「バイナリコードの静的解析」によって検査効率を40%向上させる技術をNECが開発:ソースコードがなくても脆弱性を検出可能
NECはソフトウェアに潜む脆弱性を、実行ファイルのバイナリコードから検出する技術を開発した。外部から入力されたデータがソフトウェア内のどの処理で使われているかを追跡し、脆弱性や不正機能などを検出する。
NECは2024年2月7日、ソフトウェアに潜む脆弱(ぜいじゃく)性を、実行ファイルのバイナリコードから検出する技術(以下、本技術)を開発したと発表した。ソフトウェアの静的解析による検査の一部を自動化し、「検査効率を40%向上させる」という。
「ビルド環境汚染」にも対応
DX(デジタルトランスフォーメーション)やグローバル化の進展によって、あらゆる業界でサプライチェーンが拡大し、複雑化している。こうした中、サプライチェーン内に混入した脆弱性や不正機能を狙ったサイバー攻撃への懸念が高まっており、サプライチェーンを通じたソフトウェアの安全性確保が課題となっている。

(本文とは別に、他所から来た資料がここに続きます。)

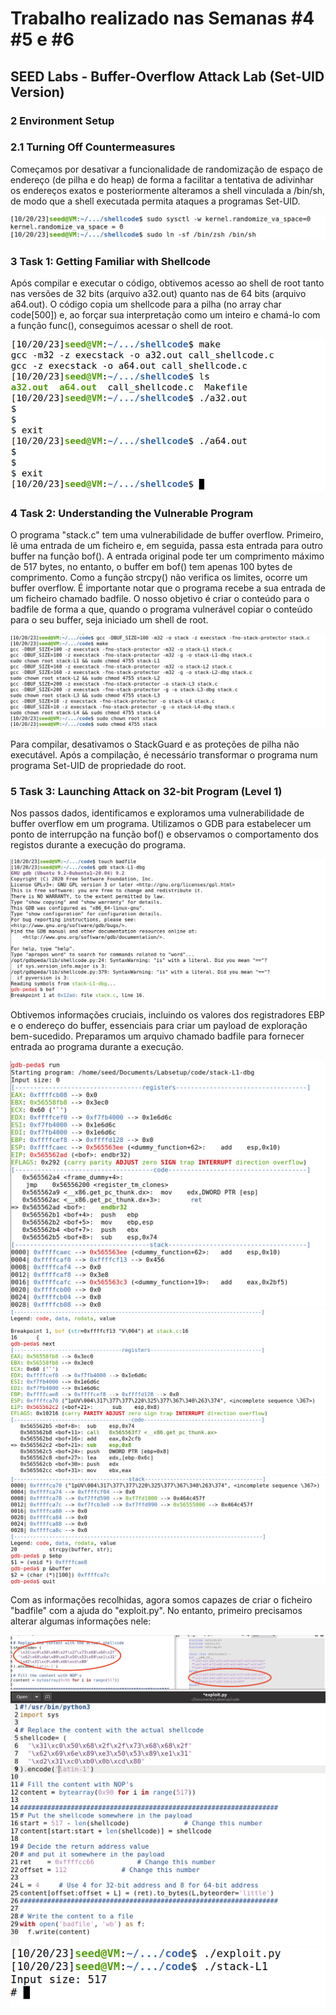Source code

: # Trabalho realizado nas Semanas #4 #5 e #6
## SEED Labs - Buffer-Overflow Attack Lab (Set-UID Version)

### 2 Environment Setup
### 2.1 Turning Off Countermeasures

Começamos por desativar a funcionalidade de randomização de espaço de endereço (de pilha e do heap) de forma a facilitar a tentativa de adivinhar os endereços exatos e posteriormente alteramos a shell vinculada a /bin/sh, de modo que a shell executada permita ataques a programas Set-UID.

<img src="imagens/Screenshot from 2023-10-20 11-14-04.png">


### 3 Task 1: Getting Familiar with Shellcode

Após compilar e executar o código, obtivemos acesso ao shell de root tanto nas versões de 32 bits (arquivo a32.out) quanto nas de 64 bits (arquivo a64.out). O código copia um shellcode para a pilha (no array char code[500]) e, ao forçar sua interpretação como um inteiro e chamá-lo com a função func(), conseguimos acessar o shell de root.

<img src ="imagens/Screenshot from 2023-10-20 11-14-56.png">

### 4 Task 2: Understanding the Vulnerable Program

O programa "stack.c" tem uma vulnerabilidade de buffer overflow. Primeiro, lê uma entrada de um ficheiro e, em seguida, passa esta entrada para outro buffer na função bof(). A entrada original pode ter um comprimento máximo de 517 bytes, no entanto, o buffer em bof() tem apenas 100 bytes de comprimento. Como a função strcpy() não verifica os limites, ocorre um buffer overflow. É importante notar que o programa recebe a sua entrada de um ficheiro chamado badfile. O nosso objetivo é criar o conteúdo para o badfile de forma a que, quando o programa vulnerável copiar o conteúdo para o seu buffer, seja iniciado um shell de root.

<img src="imagens/Screenshot from 2023-10-20 11-25-57.png">

Para compilar, desativamos o StackGuard e as proteções de pilha não executável. Após a compilação, é necessário transformar o programa num programa Set-UID de propriedade do root.


### 5 Task 3: Launching Attack on 32-bit Program (Level 1)

Nos passos dados, identificamos e exploramos uma vulnerabilidade de buffer overflow em um programa. Utilizamos o GDB para estabelecer um ponto de interrupção na função bof() e observamos o comportamento dos registos durante a execução do programa.

<img src="imagens/Screenshot from 2023-10-20 11-31-20.png">

Obtivemos informações cruciais, incluindo os valores dos registradores EBP e o endereço do buffer, essenciais para criar um payload de exploração bem-sucedido. Preparamos um arquivo chamado badfile para fornecer entrada ao programa durante a execução. 

<img src="imagens/Screenshot from 2023-10-20 11-31-54.png">
<img src="imagens/Screenshot from 2023-10-20 11-32-15.png">
<img src="imagens/Screenshot from 2023-10-20 11-32-31.png">

Com as informações recolhidas, agora somos capazes de criar o ficheiro "badfile" com a ajuda do "exploit.py". No entanto, primeiro precisamos alterar algumas informações nele:

<img src="imagens/Captura de ecrã 2023-10-20, às 20.58.29.png">
<img src="imagens/Screenshot from 2023-10-20 12-56-50.png">
<img src="imagens/Screenshot from 2023-10-20 12-58-17.png">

こうした背景もありNECは、セキュリティスペシャリストが顧客のソフトウェアやシステムのセキュリティリスクを評価する「リスクハンティングサービス」を提供している。本技術はそのサービスを強化するものだ。
「静的解析」といえば多くの場合、ソースコードが対象になるが、本技術はバイナリコードを対象にしている。外部から入力されたデータがソフトウェア内のどの処理で使われているかを追跡し、例えば不審な条件分岐があれば「バックドアが仕掛けられている可能性がある」として検出する。

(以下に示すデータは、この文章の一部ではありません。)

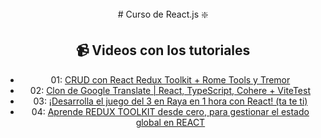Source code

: <div align="center">
# Curso de React.js ❇️

## 📹 Videos con los tutoriales

- 01: [CRUD con React Redux Toolkit + Rome Tools y Tremor](https://www.youtube.com/watch?v=bEEjuwujbbU)
- 02: [Clon de Google Translate | React, TypeScript, Cohere + ViteTest](https://www.youtube.com/watch?v=kZhabulNCUc)
- 03: [¡Desarrolla el juego del 3 en Raya en 1 hora con React! (ta te ti)](https://www.youtube.com/watch?v=oWPFcuH8x6M)
- 04: [Aprende REDUX TOOLKIT desde cero, para gestionar el estado global en REACT](https://www.youtube.com/watch?v=fMiFnbufAP4)
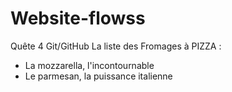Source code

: # Website-flowss
Quête 4 Git/GitHub
La liste des Fromages à PIZZA :
- La mozzarella, l'incontournable
- Le parmesan, la puissance italienne
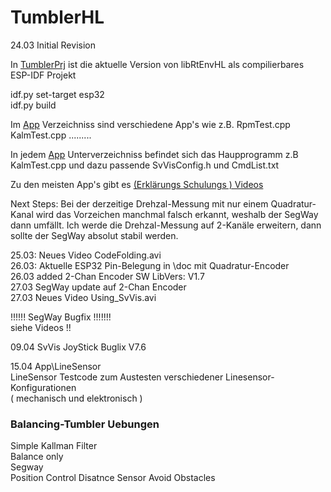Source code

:# TumblerHL
24.03 Initial Revision

In  [TumblerPrj](TumblerPrj) ist die aktuelle Version von  libRtEnvHL  als compilierbares
ESP-IDF  Projekt

idf.py set-target esp32  
idf.py build

Im  [App](App)  Verzeichniss sind verschiedene App's wie z.B.
RpmTest.cpp  KalmTest.cpp .........

In jedem [App](App) Unterverzeichniss befindet sich das Haupprogramm z.B KalmTest.cpp
und dazu passende SvVisConfig.h und CmdList.txt

Zu den meisten App's gibt es
[(Erklärungs Schulungs ) Videos](https://drive.google.com/drive/folders/169c7sWOlF6tPdowq96Qbc9-Uq1vyFpqL?usp=sharing)

Next Steps:
Bei der derzeitige Drehzal-Messung mit nur einem Quadratur-Kanal
wird das Vorzeichen manchmal falsch erkannt, weshalb der SegWay dann umfällt.
Ich werde die Drehzal-Messung auf 2-Kanäle erweitern, dann sollte der SegWay
absolut stabil werden.

25.03: Neues Video CodeFolding.avi  
26.03: Aktuelle ESP32 Pin-Belegung in \doc mit Quadratur-Encoder  
26.03 added 2-Chan Encoder SW  LibVers: V1.7  
27.03 SegWay update auf 2-Chan Encoder  
27.03 Neues Video Using_SvVis.avi

!!!!!! SegWay Bugfix !!!!!!!  
siehe Videos !!

09.04  SvVis JoyStick Buglix V7.6

15.04  App\LineSensor  
LineSensor Testcode zum Austesten verschiedener Linesensor-Konfigurationen  
( mechanisch und elektronisch )

### Balancing-Tumbler Uebungen  
Simple Kallman Filter  
Balance only  
Segway  
Position Control
Disatnce Sensor
Avoid Obstacles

バイナリコードの静的解析は以前から可能だったが、NECによると「専門家による対応が不可欠で、検査者のスキルによって検査品質がばらつきやすかった」という。本技術は検査の一部を自動化することで属人性を排除し、検査品質を確保している。「ビルド環境汚染」(ビルド時に混入する脆弱性や不正機能)の懸念にも対応しており、「ビルド後のバイナリコードを検査するため、ビルド環境に起因する問題を含めて検査可能だ」としている。